Площадь постепенно наполнялась, уже даже и местная элита подтянулась, уселись на крытые бархатом лавки под предусмотрительно натянутый навес. Дамочки брезгливо косились в сторону простолюдинов, прижимая к носам надушенные платочки.
Я сидел в каморке, со всех стороной обложенной отведи-камнем. Вернее, лежал, потому что сломанное ребро при попытке сесть грозило проткнуть мне что-нибудь важное. Или уже проткнуло, не знаю, об этом старался не думать. Обшаривал взглядом толпу, не обращая внимания на выкрики в мою сторону и надеясь увидеть всего одно лицо. Но не видел. И вероятность, что я смогу сплести аркан тоже была минимальной, потому что постамент тоже был сделан из отведи-камня. А язык отрежут перед тем, как вести на казнь — тоже обычная мера. Чтобы заклинание не выкрикнул или проклятие. Посмертные иной раз и сквозь отведи-камушек пробиваются и через защитные щиты светлых. Еще бы, на последнем выплеске силы можно такого наворотить! Я бы точно пожелал этому городишке провалиться на Изнанку! Вот потому-то магам перед казнью языки и отрезают. Зрелищно и результативно.
Дверь открылась, впуская жреца Богини.
— Нужно ли тебе покаяние, заплутавший? Чтобы в равновесии и гармонии покинуть наш мир?
— Я предпочел бы в нем остаться, — прохрипел я. Вслед за служителем храма вошел лысый стражник, поигрывая ножом.
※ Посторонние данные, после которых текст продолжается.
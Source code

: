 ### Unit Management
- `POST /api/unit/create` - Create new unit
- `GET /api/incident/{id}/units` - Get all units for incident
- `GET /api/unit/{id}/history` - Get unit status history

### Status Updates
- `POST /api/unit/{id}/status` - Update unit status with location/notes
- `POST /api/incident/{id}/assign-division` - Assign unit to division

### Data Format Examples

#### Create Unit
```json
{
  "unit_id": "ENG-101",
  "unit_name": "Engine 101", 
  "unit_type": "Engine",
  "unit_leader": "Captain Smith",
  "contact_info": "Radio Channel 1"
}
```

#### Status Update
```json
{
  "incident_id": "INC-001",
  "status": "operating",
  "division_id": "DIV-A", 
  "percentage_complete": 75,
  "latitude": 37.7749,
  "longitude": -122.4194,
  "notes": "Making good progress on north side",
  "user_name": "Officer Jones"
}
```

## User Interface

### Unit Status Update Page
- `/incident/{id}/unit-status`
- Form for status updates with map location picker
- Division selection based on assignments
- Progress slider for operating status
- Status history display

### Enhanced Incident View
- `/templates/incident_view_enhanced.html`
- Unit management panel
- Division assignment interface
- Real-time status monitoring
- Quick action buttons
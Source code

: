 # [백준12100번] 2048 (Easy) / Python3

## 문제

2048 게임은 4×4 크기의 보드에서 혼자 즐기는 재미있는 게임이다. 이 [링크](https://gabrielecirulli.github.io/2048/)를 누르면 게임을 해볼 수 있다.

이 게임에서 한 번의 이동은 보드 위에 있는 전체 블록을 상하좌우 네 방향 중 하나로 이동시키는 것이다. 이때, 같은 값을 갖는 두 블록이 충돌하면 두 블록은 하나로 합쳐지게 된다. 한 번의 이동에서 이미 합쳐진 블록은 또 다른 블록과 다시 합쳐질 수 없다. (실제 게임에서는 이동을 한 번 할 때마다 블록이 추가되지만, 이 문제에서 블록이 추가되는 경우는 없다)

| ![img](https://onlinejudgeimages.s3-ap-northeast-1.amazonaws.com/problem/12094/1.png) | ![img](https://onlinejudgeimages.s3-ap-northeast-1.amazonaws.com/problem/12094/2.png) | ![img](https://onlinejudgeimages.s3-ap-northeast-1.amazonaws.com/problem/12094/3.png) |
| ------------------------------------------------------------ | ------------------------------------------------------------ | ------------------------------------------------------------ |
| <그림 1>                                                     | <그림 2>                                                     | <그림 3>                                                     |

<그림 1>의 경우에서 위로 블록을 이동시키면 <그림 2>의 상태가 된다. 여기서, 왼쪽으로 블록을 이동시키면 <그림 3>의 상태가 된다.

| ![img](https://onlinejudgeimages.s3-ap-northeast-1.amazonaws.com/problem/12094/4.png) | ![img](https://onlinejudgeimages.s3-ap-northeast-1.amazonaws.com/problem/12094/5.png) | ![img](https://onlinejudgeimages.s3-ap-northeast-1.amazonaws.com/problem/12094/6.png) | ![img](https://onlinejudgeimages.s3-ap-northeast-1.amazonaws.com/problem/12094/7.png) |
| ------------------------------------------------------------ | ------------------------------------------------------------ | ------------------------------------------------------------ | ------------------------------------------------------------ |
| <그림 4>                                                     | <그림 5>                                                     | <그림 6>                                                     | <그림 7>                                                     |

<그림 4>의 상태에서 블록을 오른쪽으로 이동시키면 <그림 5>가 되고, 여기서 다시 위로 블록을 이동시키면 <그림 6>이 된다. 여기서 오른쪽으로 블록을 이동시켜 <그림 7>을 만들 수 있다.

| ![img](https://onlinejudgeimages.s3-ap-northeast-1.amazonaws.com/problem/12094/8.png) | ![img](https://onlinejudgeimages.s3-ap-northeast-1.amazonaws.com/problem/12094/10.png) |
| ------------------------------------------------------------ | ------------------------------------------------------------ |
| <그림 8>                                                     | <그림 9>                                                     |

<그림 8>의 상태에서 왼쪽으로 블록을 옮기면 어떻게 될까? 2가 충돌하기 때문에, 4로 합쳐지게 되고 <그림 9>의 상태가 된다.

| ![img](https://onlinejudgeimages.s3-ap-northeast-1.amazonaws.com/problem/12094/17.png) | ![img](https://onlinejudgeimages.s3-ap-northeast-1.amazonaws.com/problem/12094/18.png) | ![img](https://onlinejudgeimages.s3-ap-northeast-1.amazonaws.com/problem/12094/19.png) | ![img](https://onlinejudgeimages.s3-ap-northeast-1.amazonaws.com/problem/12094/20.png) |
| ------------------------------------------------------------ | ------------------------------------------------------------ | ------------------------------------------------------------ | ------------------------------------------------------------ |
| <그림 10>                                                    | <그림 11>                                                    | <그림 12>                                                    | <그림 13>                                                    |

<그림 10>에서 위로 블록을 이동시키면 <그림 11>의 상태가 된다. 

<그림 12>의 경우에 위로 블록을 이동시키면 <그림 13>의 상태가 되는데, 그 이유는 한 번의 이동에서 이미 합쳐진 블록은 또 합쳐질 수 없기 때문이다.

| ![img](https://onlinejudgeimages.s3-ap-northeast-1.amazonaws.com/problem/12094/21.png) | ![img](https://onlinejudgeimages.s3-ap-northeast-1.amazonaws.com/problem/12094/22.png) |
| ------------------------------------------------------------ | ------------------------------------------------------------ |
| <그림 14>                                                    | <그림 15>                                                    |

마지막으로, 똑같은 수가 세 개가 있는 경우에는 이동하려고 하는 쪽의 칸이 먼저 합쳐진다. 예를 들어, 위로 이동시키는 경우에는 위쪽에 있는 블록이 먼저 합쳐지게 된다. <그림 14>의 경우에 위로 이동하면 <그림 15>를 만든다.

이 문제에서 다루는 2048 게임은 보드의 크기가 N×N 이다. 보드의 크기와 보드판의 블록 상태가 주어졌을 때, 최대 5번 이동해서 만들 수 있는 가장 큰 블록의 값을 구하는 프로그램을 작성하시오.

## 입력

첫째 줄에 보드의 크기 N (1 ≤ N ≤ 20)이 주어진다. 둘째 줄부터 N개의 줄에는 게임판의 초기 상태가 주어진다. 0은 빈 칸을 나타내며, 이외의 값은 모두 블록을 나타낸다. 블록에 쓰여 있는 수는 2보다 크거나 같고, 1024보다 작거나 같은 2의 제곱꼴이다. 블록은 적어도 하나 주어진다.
Ну да, сначала — покаяние, потом — долой язык.
— Очисти душу, чернокнижник, облегчи совесть… — заныл жрец.
— Да с удовольствием, — я облокотился о стену клетки. — Начну с того, что при рождении убил свою матушку. Нет, я не намеренно, вы не подумайте ничего плохого, но грешок имеет место быть, кхе… Стало быть, я вылез, а она того — каюк. Обидно, кстати. Даже поздороваться не успел. — Я откашлялся. — Водички не найдется, служитель? А то в горле пересохло, а рассказ длинный.
— Говори по основным прегрешениям, заплутавший, — важно изрек жрец. — Убил кого? Или надругался над невинной девой? Или чужое взял? А то и хуже… — служитель понизил голос, — об императоре нашем, продли Богиня его годы, плохое подумал?
— Про императора я как-то вообще не думал, — хмыкнул я. — А все остальное — да много раз!
— Ну и славненько, — повеселел жрец. — Отпускаю твои прегрешения!
— Эй, а раскаяние? — возмутился я. — Песнопение о моей душе?
— После, все после, — обрадовал служитель, торопливо качнув над моей головой маятником. — Прах твой развеют, и спою.
Я хмыкнул. Поганый городишко!
— Язык давай, — стражник подкинул на ладони нож.
— Хоть накормили бы перед казнью, — сплюнул я.
— Обойдешься, чернокнижник, — хмыкнул лысый. — Палач ругается, что после посмертного ужина слишком много отходов из казненных выходит. Некрасиво получается, дамы жалуются, что воняет. Да и зачем добрую еду переводить, все равно ж помирать! Язык высовывай, все равно же отрежу, — почти ласково добавил он.